*YOUR GOAL*:
Search the material and gather each line with "golden" in it.

::::::::::

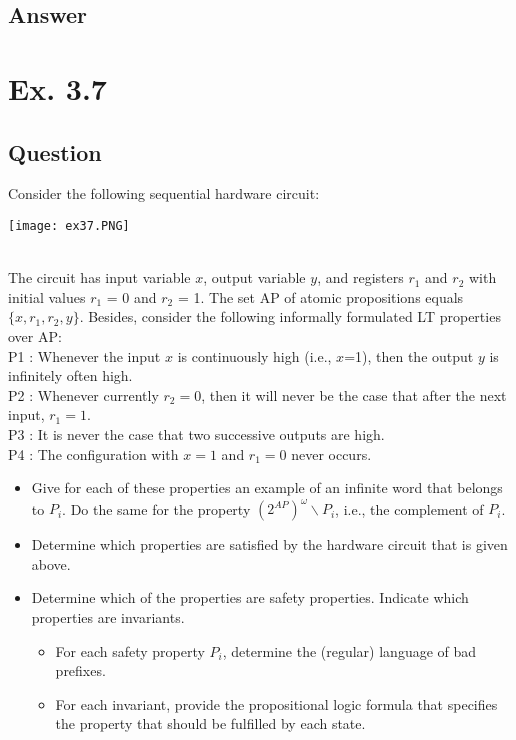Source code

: \documentclass[12pt]{article}
\begin{document}
\subsection*{Answer}

\newpage

\section*{Ex. 3.7}
\subsection*{Question}
Consider the following sequential hardware circuit:\\
\begin{centering}
	\texttt{[image: ex37.PNG]}
\end{centering}\\
The circuit has input variable $x$, output variable $y$, and registers $r_1$ and $r_2$ with initial values
$r_1$ = 0 and $r_2$ = 1. The set AP of atomic propositions equals $\{ x, r_1, r_2, y \}$. Besides, consider the
following informally formulated LT properties over AP:\\
P1 : Whenever the input $x$ is continuously high (i.e., $x$=1), then the output $y$ is infinitely often
high.\\
P2 : Whenever currently $r_2=0$, then it will never be the case that after the next input, $r_1=1$.\\
P3 : It is never the case that two successive outputs are high.\\
P4 : The configuration with $x=1$ and $r_1=0$ never occurs.\\
\begin{itemize}
	\item Give for each of these properties an example of an infinite word that belongs to $P_i$. Do the
	same for the property $(2^{AP})^\omega \backslash P_i $, i.e., the complement of $P_i$.
	\item Determine which properties are satisfied by the hardware circuit that is given above.
	\item Determine which of the properties are safety properties. Indicate which properties are invariants.
	\begin{itemize}
		\item For each safety property $P_i$, determine the (regular) language of bad prefixes.
		\item For each invariant, provide the propositional logic formula that specifies the property
		that should be fulfilled by each state.
	\end{itemize}
\end{itemize}
\end{document}
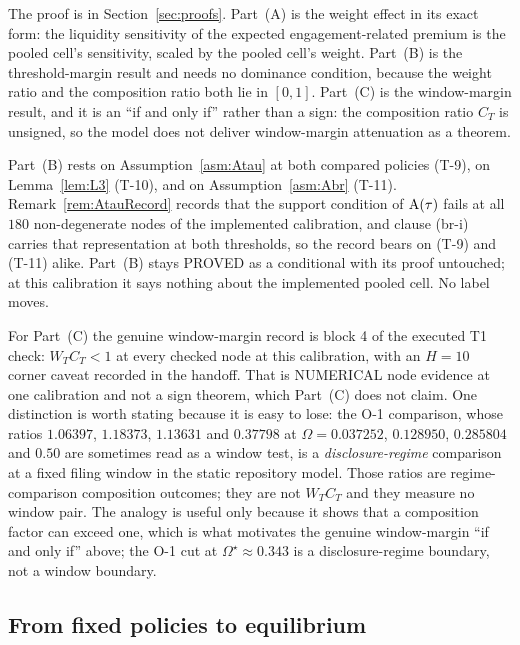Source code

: The proof is in Section~\ref{sec:proofs}. Part~(A) is the weight effect in its exact form: the
liquidity sensitivity of the expected engagement-related premium is the pooled cell's sensitivity,
scaled by the pooled cell's weight. Part~(B) is the threshold-margin result and needs no dominance
condition, because the weight ratio and the composition ratio both lie in $[0,1]$. Part~(C) is the
window-margin result, and it is an ``if and only if'' rather than a sign: the composition ratio $C_T$
is unsigned, so the model does not deliver window-margin attenuation as a theorem.

\begin{remark}
\label{rem:T1record}
Part~(B) rests on Assumption~\ref{asm:Atau} at both compared policies (T-9), on Lemma~\ref{lem:L3}
(T-10), and on Assumption~\ref{asm:Abr} (T-11). Remark~\ref{rem:AtauRecord} records that the support
condition of $\Atau$ fails at all $180$ non-degenerate nodes of the implemented calibration, and
clause (br-i) carries that representation at both thresholds, so the record bears on (T-9) and (T-11)
alike. Part~(B) stays PROVED as a conditional with its proof untouched; at this calibration
it says nothing about the implemented pooled cell. No label moves.

For Part~(C) the genuine window-margin record is block 4 of the executed T1 check: $W_T C_T < 1$ at
every checked node at this calibration, with an $H = 10$ corner caveat recorded in the handoff.
That is NUMERICAL node evidence at one calibration and not a sign theorem, which Part~(C)
does not claim. One distinction is worth stating because it is easy to lose: the O-1 comparison,
whose ratios $1.06397$, $1.18373$, $1.13631$ and $0.37798$ at
$\Omega = 0.037252$, $0.128950$, $0.285804$ and $0.50$ are sometimes read as a window test, is a
\emph{disclosure-regime} comparison at a fixed filing window in the static repository model. Those
ratios are regime-comparison composition outcomes; they are not $W_T C_T$ and they measure no window
pair. The analogy is useful only because it shows that a composition factor can exceed one, which is
what motivates the genuine window-margin ``if and only if'' above; the O-1 cut at
$\Omega^\star \approx 0.343$ is a disclosure-regime boundary, not a window boundary.
\end{remark}

\subsection{From fixed policies to equilibrium}
\label{sec:ge-results}

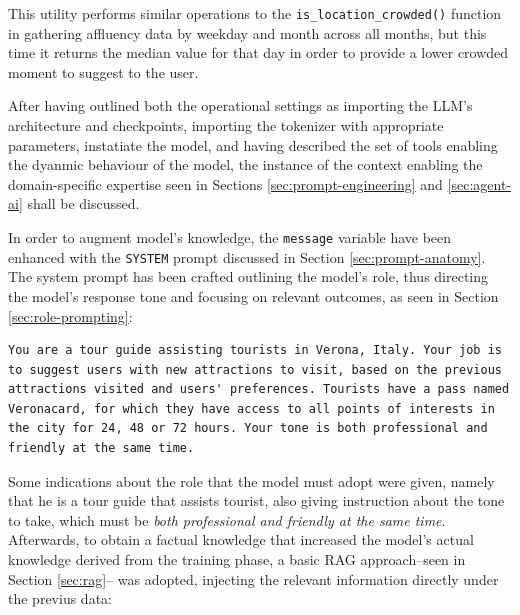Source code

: This utility performs similar operations to the \texttt{is\_location\_crowded()} function in gathering affluency data by weekday and month across all months, but this time it returns the median value for that day in order to provide a lower crowded moment to suggest to the user.

After having outlined both the operational settings as importing the LLM's architecture and checkpoints, importing the tokenizer with appropriate parameters, instatiate the model, and having described the set of tools enabling the dyanmic behaviour of the model, the instance of the context enabling the domain-specific expertise seen in Sections \ref{sec:prompt-engineering} and \ref{sec:agent-ai} shall be discussed.

In order to augment model's knowledge, the \texttt{message} variable have been enhanced with the \texttt{SYSTEM} prompt discussed in Section \ref{sec:prompt-anatomy}. The system prompt has been crafted outlining the model's role, thus directing the model's response tone and focusing on relevant outcomes, as seen in Section \ref{sec:role-prompting}:

\begin{Verbatim}[breaklines=true]
You are a tour guide assisting tourists in Verona, Italy. Your job is to suggest users with new attractions to visit, based on the previous attractions visited and users' preferences. Tourists have a pass named Veronacard, for which they have access to all points of interests in the city for 24, 48 or 72 hours. Your tone is both professional and friendly at the same time.
\end{Verbatim}

Some indications about the role that the model must adopt were given, namely that he is a tour guide that assists tourist, also giving instruction about the tone to take, which must be \textit{both professional and friendly at the same time}.
Afterwards, to obtain a factual knowledge that increased the model's actual knowledge derived from the training phase, a basic RAG approach--seen in Section \ref{sec:rag}-- was adopted, injecting the relevant information directly under the previus data:

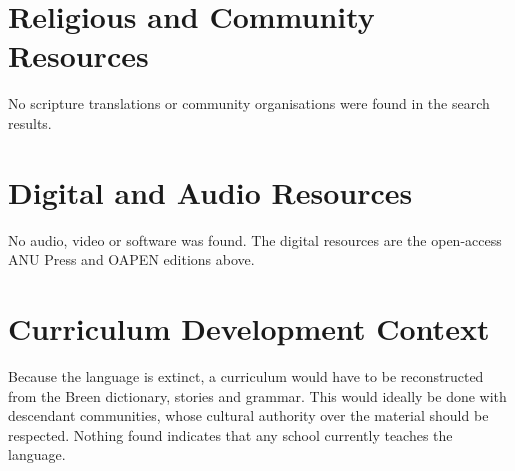 \documentclass[12pt]{article}
\begin{document}
\section{Religious and Community Resources}
No scripture translations or community organisations were found in the search results.

\section{Digital and Audio Resources}
No audio, video or software was found. The digital resources are the open-access ANU Press and OAPEN editions above.

\section{Curriculum Development Context}
Because the language is extinct, a curriculum would have to be reconstructed from the Breen dictionary, stories and grammar. This would ideally be done with descendant communities, whose cultural authority over the material should be respected. Nothing found indicates that any school currently teaches the language.
\end{document}
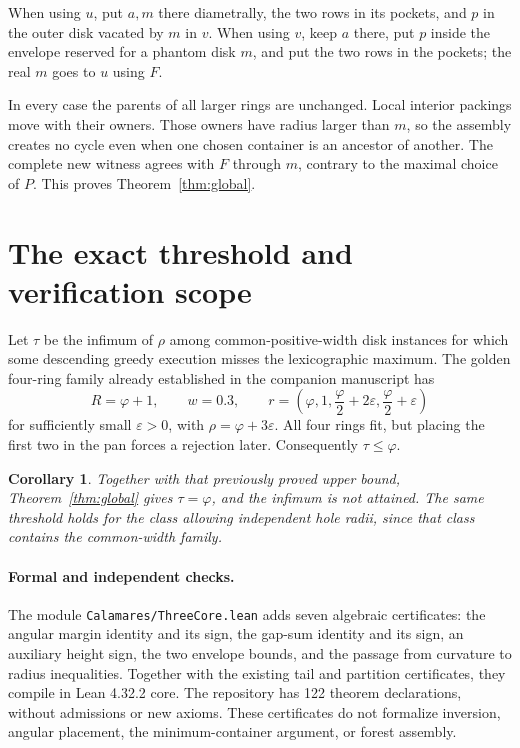 \documentclass[11pt]{article}
\newtheorem{corollary}[theorem]{Corollary}
\theoremstyle{remark}
\newcommand{\ph}{\varphi}
\begin{document}
When using $u$, put $a,m$ there diametrally, the two rows in its
pockets, and $p$ in the outer disk vacated by $m$ in $v$. When using
$v$, keep $a$ there, put $p$ inside the envelope reserved for a phantom
disk $m$, and put the two rows in the pockets; the real $m$ goes to
$u$ using $F$.

In every case the parents of all larger rings are unchanged. Local
interior packings move with their owners. Those owners have radius
larger than $m$, so the assembly creates no cycle even when one chosen
container is an ancestor of another. The complete new witness agrees
with $F$ through $m$, contrary to the maximal choice of $P$. This proves
Theorem~\ref{thm:global}.

\section{The exact threshold and verification scope}

Let $\tau$ be the infimum of $\rho$ among common-positive-width disk
instances for which some descending greedy execution misses the
lexicographic maximum. The golden four-ring family already established
in the companion manuscript \cite[the theorem labelled
\texttt{thm:golden} in the source]{companion} has
\[
 R=\ph+1,\qquad w=0.3,\qquad
 r=\left(\ph,1,\frac\ph2+2\varepsilon,
                      \frac\ph2+\varepsilon\right)
\]
for sufficiently small $\varepsilon>0$, with
$\rho=\ph+3\varepsilon$. All four rings fit, but placing the first
two in the pan forces a rejection later. Consequently $\tau\le\ph$.

\begin{corollary}
Together with that previously proved upper bound,
Theorem~\ref{thm:global} gives $\tau=\ph$, and the infimum is not
attained. The same threshold holds for the class allowing independent
hole radii, since that class contains the common-width family.
\end{corollary}

\paragraph{Formal and independent checks.}
The module \texttt{Calamares/ThreeCore.lean} adds seven algebraic
certificates: the angular margin identity and its sign, the gap-sum
identity and its sign, an auxiliary height sign, the two envelope
bounds, and the passage from curvature to radius inequalities. Together
with the existing tail and partition certificates, they compile in
Lean 4.32.2 core. The repository has 122 theorem declarations, without
admissions or new axioms. These certificates do not formalize inversion,
angular placement, the minimum-container argument, or forest assembly.
\end{document}
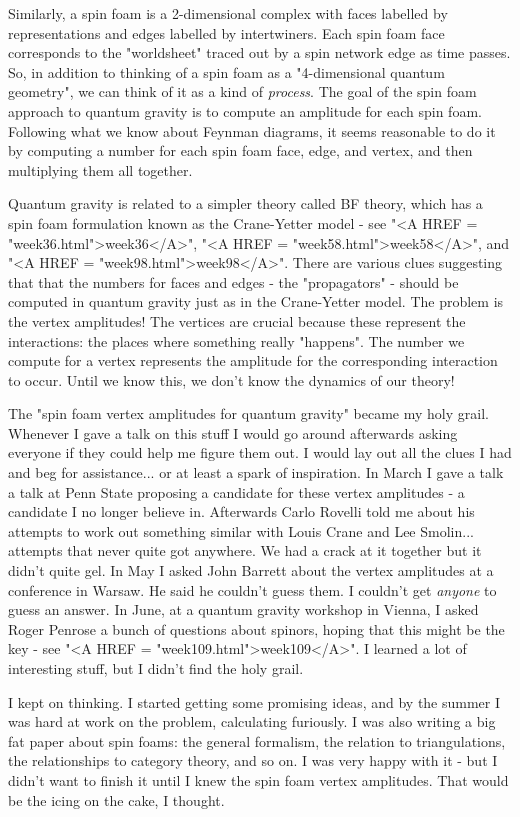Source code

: Similarly, a spin foam is a 2-dimensional complex with faces labelled by
representations and edges labelled by intertwiners.  Each spin foam face
corresponds to the "worldsheet" traced out by a spin network edge as
time passes.  So, in addition to thinking of a spin foam as a
"4-dimensional quantum geometry", we can think of it as a kind of
\emph{process}.  The goal of the spin foam approach to quantum gravity is to
compute an amplitude for each spin foam.  Following what we know about
Feynman diagrams, it seems reasonable to do it by computing a number for
each spin foam face, edge, and vertex, and then multiplying them all
together.

Quantum gravity is related to a simpler theory called BF theory, which
has a spin foam formulation known as the Crane-Yetter model - see
"<A HREF = "week36.html">week36</A>", "<A HREF = "week58.html">week58</A>", and "<A HREF = "week98.html">week98</A>".  There are various clues suggesting
that that the numbers for faces and edges - the "propagators" -
should be computed in quantum gravity just as in the Crane-Yetter model.
The problem is the vertex amplitudes!  The vertices are crucial because
these represent the interactions: the places where something really
"happens".  The number we compute for a vertex represents the amplitude
for the corresponding interaction to occur.  Until we know this, we
don't know the dynamics of our theory!

The "spin foam vertex amplitudes for quantum gravity" became
my holy grail.  Whenever I gave a talk on this stuff I would go around
afterwards asking everyone if they could help me figure them out.  I
would lay out all the clues I had and beg for assistance... or at least
a spark of inspiration.  In March I gave a talk a talk at Penn State
proposing a candidate for these vertex amplitudes - a candidate I no
longer believe in.  Afterwards Carlo Rovelli told me about his attempts
to work out something similar with Louis Crane and Lee Smolin...
attempts that never quite got anywhere.  We had a crack at it together
but it didn't quite gel.  In May I asked John Barrett about the vertex
amplitudes at a conference in Warsaw.  He said he couldn't guess them.
I couldn't get \emph{anyone} to guess an answer.  In June, at a
quantum gravity workshop in Vienna, I asked Roger Penrose a bunch of
questions about spinors, hoping that this might be the key - see
"<A HREF = "week109.html">week109</A>".  I learned a lot of
interesting stuff, but I didn't find the holy grail.

I kept on thinking.  I started getting some promising ideas, and by the
summer I was hard at work on the problem, calculating furiously.  I was
also writing a big fat paper about spin foams: the general formalism,
the relation to triangulations, the relationships to category theory,
and so on.  I was very happy with it - but I didn't want to finish it
until I knew the spin foam vertex amplitudes.  That would be the icing
on the cake, I thought.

::::::::::

*REPLY TO THE EXERCISE*:
lexicographic maximum. The golden four-ring family already established
\texttt{thm:golden} in the source]{companion} has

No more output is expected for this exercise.